> What the task asks
Output each line of the data below exactly, omitting any image.

Saved data entries:
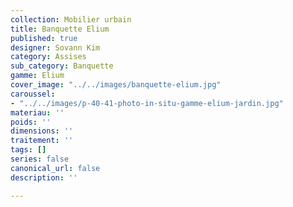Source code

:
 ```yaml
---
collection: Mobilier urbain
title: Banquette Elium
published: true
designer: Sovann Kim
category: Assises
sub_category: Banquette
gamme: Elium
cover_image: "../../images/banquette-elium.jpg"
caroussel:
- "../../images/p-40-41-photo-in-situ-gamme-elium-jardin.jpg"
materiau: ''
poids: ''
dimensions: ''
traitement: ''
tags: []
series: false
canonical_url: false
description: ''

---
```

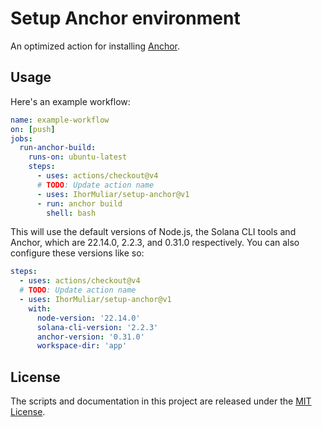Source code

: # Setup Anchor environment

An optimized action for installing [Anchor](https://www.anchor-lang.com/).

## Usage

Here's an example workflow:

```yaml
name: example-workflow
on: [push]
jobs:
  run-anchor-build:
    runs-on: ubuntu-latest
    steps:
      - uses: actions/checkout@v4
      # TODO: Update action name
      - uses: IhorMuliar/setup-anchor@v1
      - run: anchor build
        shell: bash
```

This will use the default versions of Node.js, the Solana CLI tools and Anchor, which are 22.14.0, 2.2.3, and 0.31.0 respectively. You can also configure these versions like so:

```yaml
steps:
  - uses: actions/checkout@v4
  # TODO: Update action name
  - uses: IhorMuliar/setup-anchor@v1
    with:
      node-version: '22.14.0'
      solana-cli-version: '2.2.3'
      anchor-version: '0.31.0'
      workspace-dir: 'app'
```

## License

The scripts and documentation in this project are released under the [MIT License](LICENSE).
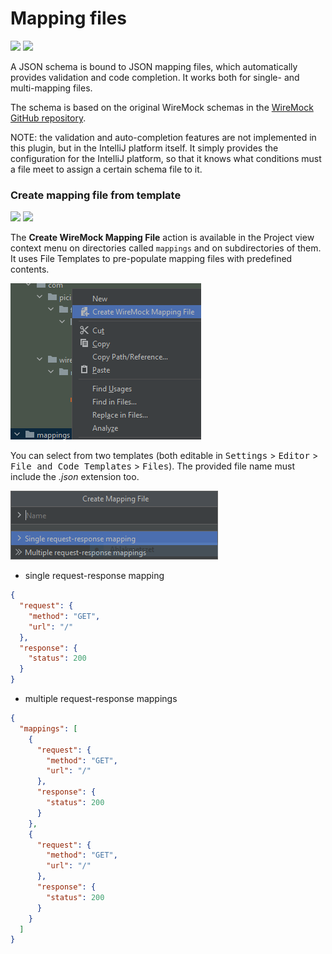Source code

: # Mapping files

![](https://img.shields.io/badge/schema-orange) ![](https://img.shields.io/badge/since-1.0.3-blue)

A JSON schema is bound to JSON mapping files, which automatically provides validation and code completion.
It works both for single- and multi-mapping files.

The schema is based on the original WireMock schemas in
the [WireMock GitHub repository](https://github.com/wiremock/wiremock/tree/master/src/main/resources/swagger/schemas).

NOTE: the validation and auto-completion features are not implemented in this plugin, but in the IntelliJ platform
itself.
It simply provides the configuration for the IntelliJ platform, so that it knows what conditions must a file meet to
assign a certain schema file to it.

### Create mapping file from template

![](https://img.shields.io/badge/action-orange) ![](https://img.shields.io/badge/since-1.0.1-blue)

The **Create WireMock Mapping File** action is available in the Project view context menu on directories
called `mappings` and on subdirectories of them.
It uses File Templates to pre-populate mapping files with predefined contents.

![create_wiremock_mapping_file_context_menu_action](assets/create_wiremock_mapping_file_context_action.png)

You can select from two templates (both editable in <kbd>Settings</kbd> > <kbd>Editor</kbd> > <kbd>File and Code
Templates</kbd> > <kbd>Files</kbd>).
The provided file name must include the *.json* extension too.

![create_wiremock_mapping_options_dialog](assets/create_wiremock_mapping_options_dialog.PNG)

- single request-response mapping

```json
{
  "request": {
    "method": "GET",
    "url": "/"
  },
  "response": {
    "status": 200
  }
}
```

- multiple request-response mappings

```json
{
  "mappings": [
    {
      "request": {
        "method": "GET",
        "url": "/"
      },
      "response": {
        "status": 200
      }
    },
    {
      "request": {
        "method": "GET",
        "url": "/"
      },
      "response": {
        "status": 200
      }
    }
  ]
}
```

> Completed exercise
Source code

:
 ```yaml
---
collection: Mobilier urbain
title: Banquette Elium
published: true
designer: Sovann Kim
category: Assises
sub_category: Banquette
gamme: Elium
cover_image: "../../images/banquette-elium.jpg"
caroussel:
- "../../images/p-40-41-photo-in-situ-gamme-elium-jardin.jpg"
materiau: ''
poids: ''
dimensions: ''
traitement: ''
tags: []
series: false
canonical_url: false
description: ''

---
```

Source code

: # Setup Anchor environment

An optimized action for installing [Anchor](https://www.anchor-lang.com/).

## Usage

Here's an example workflow:

```yaml
name: example-workflow
on: [push]
jobs:
  run-anchor-build:
    runs-on: ubuntu-latest
    steps:
      - uses: actions/checkout@v4
      # TODO: Update action name
      - uses: IhorMuliar/setup-anchor@v1
      - run: anchor build
        shell: bash
```

This will use the default versions of Node.js, the Solana CLI tools and Anchor, which are 22.14.0, 2.2.3, and 0.31.0 respectively. You can also configure these versions like so:

```yaml
steps:
  - uses: actions/checkout@v4
  # TODO: Update action name
  - uses: IhorMuliar/setup-anchor@v1
    with:
      node-version: '22.14.0'
      solana-cli-version: '2.2.3'
      anchor-version: '0.31.0'
      workspace-dir: 'app'
```

## License

The scripts and documentation in this project are released under the [MIT License](LICENSE).
Source code

: # Mapping files

![](https://img.shields.io/badge/schema-orange) ![](https://img.shields.io/badge/since-1.0.3-blue)

A JSON schema is bound to JSON mapping files, which automatically provides validation and code completion.
It works both for single- and multi-mapping files.

The schema is based on the original WireMock schemas in
the [WireMock GitHub repository](https://github.com/wiremock/wiremock/tree/master/src/main/resources/swagger/schemas).

NOTE: the validation and auto-completion features are not implemented in this plugin, but in the IntelliJ platform
itself.
It simply provides the configuration for the IntelliJ platform, so that it knows what conditions must a file meet to
assign a certain schema file to it.

### Create mapping file from template

![](https://img.shields.io/badge/action-orange) ![](https://img.shields.io/badge/since-1.0.1-blue)

The **Create WireMock Mapping File** action is available in the Project view context menu on directories
called `mappings` and on subdirectories of them.
It uses File Templates to pre-populate mapping files with predefined contents.

![create_wiremock_mapping_file_context_menu_action](assets/create_wiremock_mapping_file_context_action.png)

You can select from two templates (both editable in <kbd>Settings</kbd> > <kbd>Editor</kbd> > <kbd>File and Code
Templates</kbd> > <kbd>Files</kbd>).
The provided file name must include the *.json* extension too.

![create_wiremock_mapping_options_dialog](assets/create_wiremock_mapping_options_dialog.PNG)

- single request-response mapping

```json
{
  "request": {
    "method": "GET",
    "url": "/"
  },
  "response": {
    "status": 200
  }
}
```

- multiple request-response mappings

```json
{
  "mappings": [
    {
      "request": {
        "method": "GET",
        "url": "/"
      },
      "response": {
        "status": 200
      }
    },
    {
      "request": {
        "method": "GET",
        "url": "/"
      },
      "response": {
        "status": 200
      }
    }
  ]
}
```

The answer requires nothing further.